▸ HOW TO COMPLETE THIS TASK
For the full listing below, write out each entry exactly and exclude the images.

▸ DATA EXTRACT

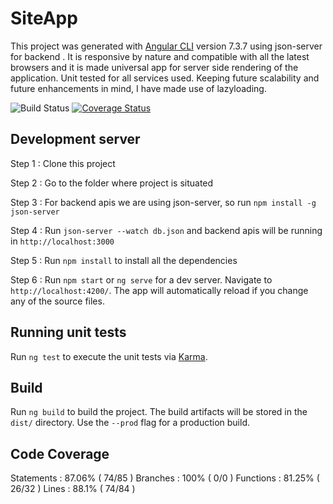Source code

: # SiteApp

This project was generated with [Angular CLI](https://github.com/angular/angular-cli) version 7.3.7 using json-server for backend .  It is responsive by nature and compatible with all the latest browsers and it is made universal app for server side rendering of the application. Unit tested for all services used. Keeping future scalability and future enhancements in mind, I have made use of lazyloading.

![Build Status](https://travis-ci.org/karthik-krishna/siteApp.png?branch=master) [![Coverage Status](https://coveralls.io/repos/github/karthik-krishna/SiteApp/badge.svg?branch=master)](https://coveralls.io/github/karthik-krishna/SiteApp?branch=master)


## Development server

Step 1 : Clone this project

Step 2 : Go to the folder where project is situated

Step 3 : For backend apis we are using json-server, so run `npm install -g json-server` 

Step 4 : Run `json-server --watch db.json` and backend apis will be running in `http://localhost:3000` 

Step 5 : Run `npm install` to install all the dependencies

Step 6 : Run `npm start` or `ng serve` for a dev server. Navigate to `http://localhost:4200/`. The app will automatically reload if you change any of the source files.

## Running unit tests

Run `ng test` to execute the unit tests via [Karma](https://karma-runner.github.io).

## Build

Run `ng build` to build the project. The build artifacts will be stored in the `dist/` directory. Use the `--prod` flag for a production build.

## Code Coverage

Statements   : 87.06% ( 74/85 )
Branches     : 100% ( 0/0 )
Functions    : 81.25% ( 26/32 )
Lines        : 88.1% ( 74/84 )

▸ RESPONSE TO THE TASK
Source code

: # SiteApp

This project was generated with [Angular CLI](https://github.com/angular/angular-cli) version 7.3.7 using json-server for backend .  It is responsive by nature and compatible with all the latest browsers and it is made universal app for server side rendering of the application. Unit tested for all services used. Keeping future scalability and future enhancements in mind, I have made use of lazyloading.

![Build Status](https://travis-ci.org/karthik-krishna/siteApp.png?branch=master) [![Coverage Status](https://coveralls.io/repos/github/karthik-krishna/SiteApp/badge.svg?branch=master)](https://coveralls.io/github/karthik-krishna/SiteApp?branch=master)


## Development server

Step 1 : Clone this project

Step 2 : Go to the folder where project is situated

Step 3 : For backend apis we are using json-server, so run `npm install -g json-server` 

Step 4 : Run `json-server --watch db.json` and backend apis will be running in `http://localhost:3000` 

Step 5 : Run `npm install` to install all the dependencies

Step 6 : Run `npm start` or `ng serve` for a dev server. Navigate to `http://localhost:4200/`. The app will automatically reload if you change any of the source files.

## Running unit tests

Run `ng test` to execute the unit tests via [Karma](https://karma-runner.github.io).

## Build

Run `ng build` to build the project. The build artifacts will be stored in the `dist/` directory. Use the `--prod` flag for a production build.

## Code Coverage

Statements   : 87.06% ( 74/85 )
Branches     : 100% ( 0/0 )
Functions    : 81.25% ( 26/32 )
Lines        : 88.1% ( 74/84 )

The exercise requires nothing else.